IREN Announces Its Intention To Commence A Registered Direct Offering Of Ordinary Shares To A Limited Number Of Purchasers
IREN Limited IREN | 34.38 | +0.84% |
IREN Limited (NASDAQ:IREN) ("IREN") today announced its intention to commence a registered direct offering of ordinary shares (the "Offering") to a limited number of purchasers. The Offering is being made pursuant to the Securities Act of 1933, as amended (the "Securities Act"). The aggregate gross proceeds from the Offering are expected to approximate the aggregate cash consideration payable in connection with the Repurchase. In conjunction with any Repurchase of the Existing 2029 Convertible Notes (initial conversion price of $13.64) and Existing 2030 Convertible Notes (initial conversion price of $16.81), the principal amount of debt outstanding under the Existing Convertible Notes will be reduced accordingly and will be extinguished and, accordingly, will no longer be convertible into IREN's ordinary shares, prior to maturity or otherwise. The Offering is subject to market and other conditions, and there can be no assurance as to whether or when the Offering may be completed, if at all, or as to the actual size or terms of the Offering.
Concurrently with the pricing of the Offering, IREN expects to enter into one or more separate, privately negotiated transactions with a limited number of holders of IREN's outstanding 3.25% convertible senior notes due 2030 with an initial conversion price of approximately $16.81 per ordinary share (the "Existing 2030 Convertible Notes") and 3.50% convertible senior notes due 2029 with an initial conversion price of approximately $13.64 per ordinary share (the "Existing 2029 Convertible Notes" and, together with the Existing 2030 Convertible Notes, the "Existing Convertible Notes") to repurchase a portion of the Existing 2030 Convertible Notes and a portion of the Existing 2029 Convertible Notes for cash and in an aggregate amount expected to approximate the size of the Offering (the "Repurchase"), in each case, subject to market and other conditions. The terms of each Repurchase will depend on a variety of factors, including the market price of IREN's ordinary shares and the trading price of the Existing Convertible Notes at the time of such Repurchase, and the Repurchase will be subject to closing conditions that may not be satisfied. No assurance can be given as to how many, if any, of the Existing Convertible Notes will be repurchased or the terms on which they will be repurchased. In addition, following the completion of the Offering, IREN may repurchase additional Existing Convertible Notes.

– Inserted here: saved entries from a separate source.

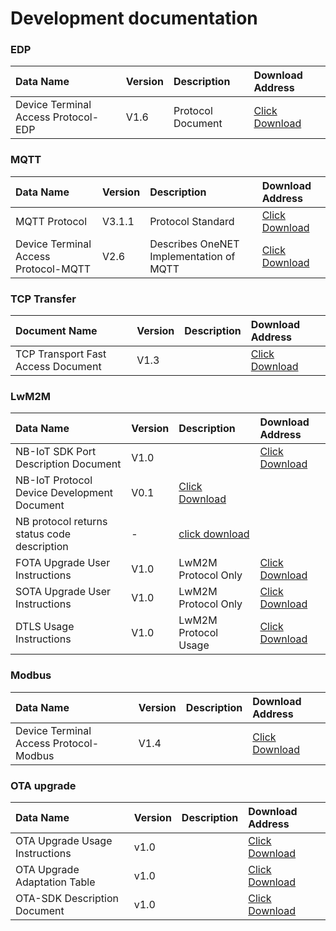 # Development documentation

### EDP
| Data Name | Version | Description | Download Address|
|:- | :- | :- | :-|
| Device Terminal Access Protocol-EDP | V1.6 | Protocol Document |[Click Download](/book/doc/DeviceTerminalAccessProtocol-EDP.docx)|


### MQTT
| Data Name | Version | Description | Download Address|
|:- | :- | :- | :-|
| MQTT Protocol | V3.1.1 | Protocol Standard |[Click Download](https://upfiles.heclouds.com/123/ueditor/2016/07/14/184e2dd5bc35bd9de59abc740665faac.pdf)|
| Device Terminal Access Protocol-MQTT | V2.6 | Describes OneNET Implementation of MQTT |[Click Download](/book/doc/DeviceTerminalAccessProtocol-MQTT.docx)|


### TCP Transfer
| Document Name | Version | Description | Download Address|
|:- | :- | :- | :-|
| TCP Transport Fast Access Document | V1.3 | |[Click Download](/book/doc/DeviceTerminalAccessProtocol-TCP.docx)|


### LwM2M
| Data Name | Version | Description | Download Address|
|:- | :- | :- | :-|
| NB-IoT SDK Port Description Document | V1.0 | |[Click Download](/book/doc/NB-IoTSDKPortDescriptionDocument.docx)|
| NB-IoT Protocol Device Development Document | V0.1 |[Click Download](/book/doc/NB-IoTProtocolDeviceDevelopmentDocument.docx)|
| NB protocol returns status code description |-|[click download](/book/Doc/NBprotocolreturnsstatuscodedescriptiontoapi.docx)|
| FOTA Upgrade User Instructions | V1.0 | LwM2M Protocol Only |[Click Download](/book/doc/OneNETPlatformFOTAUpgradeUserInstructionsV2.0.docx)|
| SOTA Upgrade User Instructions | V1.0 | LwM2M Protocol Only |[Click Download](/book/doc/OneNETPlatformSOTAUpgradeUserInstructionsV1.0.docx)|
| DTLS Usage Instructions | V1.0 | LwM2M Protocol Usage |[Click Download](/book/doc/DTLSEncryptionUsageInstructions.docx)|

### Modbus
| Data Name | Version | Description | Download Address|
|:- | :- | :- | :-|
| Device Terminal Access Protocol-Modbus | V1.4 | |[Click Download](/book/doc/DeviceTerminalAccessProtocol-MODBUS.docx)|


### OTA upgrade
| Data Name | Version | Description | Download Address|
|:- | :- | :- | :-|
| OTA Upgrade Usage Instructions | v1.0 | |[Click Download](/book/doc/OTAUpgradeUsageInstructions.docx)|
| OTA Upgrade Adaptation Table | v1.0 | |[Click Download](/book/doc/OTAUpgradeAdaptationTable.docx)|
| OTA-SDK Description Document | v1.0 | |[Click Download](/book/doc/OTA-SDKDescriptionDocument.docx)|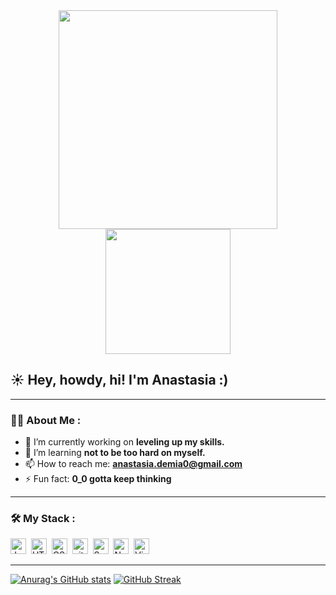 <div id="header" align="center">
  <img src="https://media.giphy.com/media/BmXoVlKSfQjlxEZvtm/giphy.gif" width="350"/>
  <img src="https://media.giphy.com/media/QAmILpbJNO1aF5Ow5P/giphy.gif" width="200"/>
</div>
<h2> ☀️ Hey, howdy, hi! I'm Anastasia :) </h2>

--- 

### :woman_technologist: About Me :

- 🔭 I’m currently working on <strong> leveling up my skills. </strong>
- 🌱 I’m learning <strong> not to be too hard on myself. </strong>
- 📫 How to reach me: <strong> anastasia.demia0@gmail.com </strong>
- ⚡ Fun fact: <strong> 0_0 gotta keep thinking </strong>

---

### :hammer_and_wrench: My Stack :
<img src="https://img.shields.io/badge/JavaScript-282C34?logo=javascript&logoColor=F7DF1E" alt="JavaScript logo" title="JavaScript" height="25" />&nbsp;
<img src="https://img.shields.io/badge/HTML5-282C34?logo=html5&logoColor=E34F26" alt="HTML5 logo" title="HTML5" height="25" />&nbsp;
<img src="https://img.shields.io/badge/CSS3-282C34?logo=css3&logoColor=1572B6" alt="CSS3 logo" title="CSS3" height="25" />&nbsp;
<img src="https://img.shields.io/badge/git-282C34?logo=git&logoColor=F05032" alt="git logo" title="git" height="25" />&nbsp;
<img src="https://img.shields.io/badge/Sass-282C34?logo=sass&logoColor=CC6699" alt="Sass logo" title="Sass" height="25" />&nbsp;
<img src="https://img.shields.io/badge/Node.js-282C34?logo=node.js&logoColor=339933" alt="Node.js logo" title="Node.js" height="25" />&nbsp;
<img src="https://img.shields.io/badge/VS%20Code-282C34?logo=visual-studio-code&logoColor=007ACC" alt="Visual Studio Code logo" title="Visual Studio Code" height="25" />&nbsp;

---

[![Anurag's GitHub stats](https://github-readme-stats.vercel.app/api?username=anastasia-demia&theme=merko&hide_border=true)](https://github.com/anuraghazra/github-readme-stats)
[![GitHub Streak](https://streak-stats.demolab.com?user=anastasia-demia&theme=merko&hide_border=true&date_format=M%20j%5B%2C%20Y%5D)](https://git.io/streak-stats)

IREN also announced today its intention to offer, in a separate, private offering to persons reasonably believed to be qualified institutional buyers, subject to market and other conditions, $1 billion aggregate principal amount of convertible senior notes due 2032 (the "2032 Notes") and $1 billion aggregate principal amount of convertible senior notes due 2033 (the "2033 Notes" and, together with the 2032 Notes, the "Concurrent Notes"), plus up to an additional $150 million aggregate principal amount of 2032 Notes and up to an additional $150 million aggregate principal amount of 2033 Notes that the initial purchasers of the concurrent offering have the options to purchase from IREN (the "Concurrent Offering").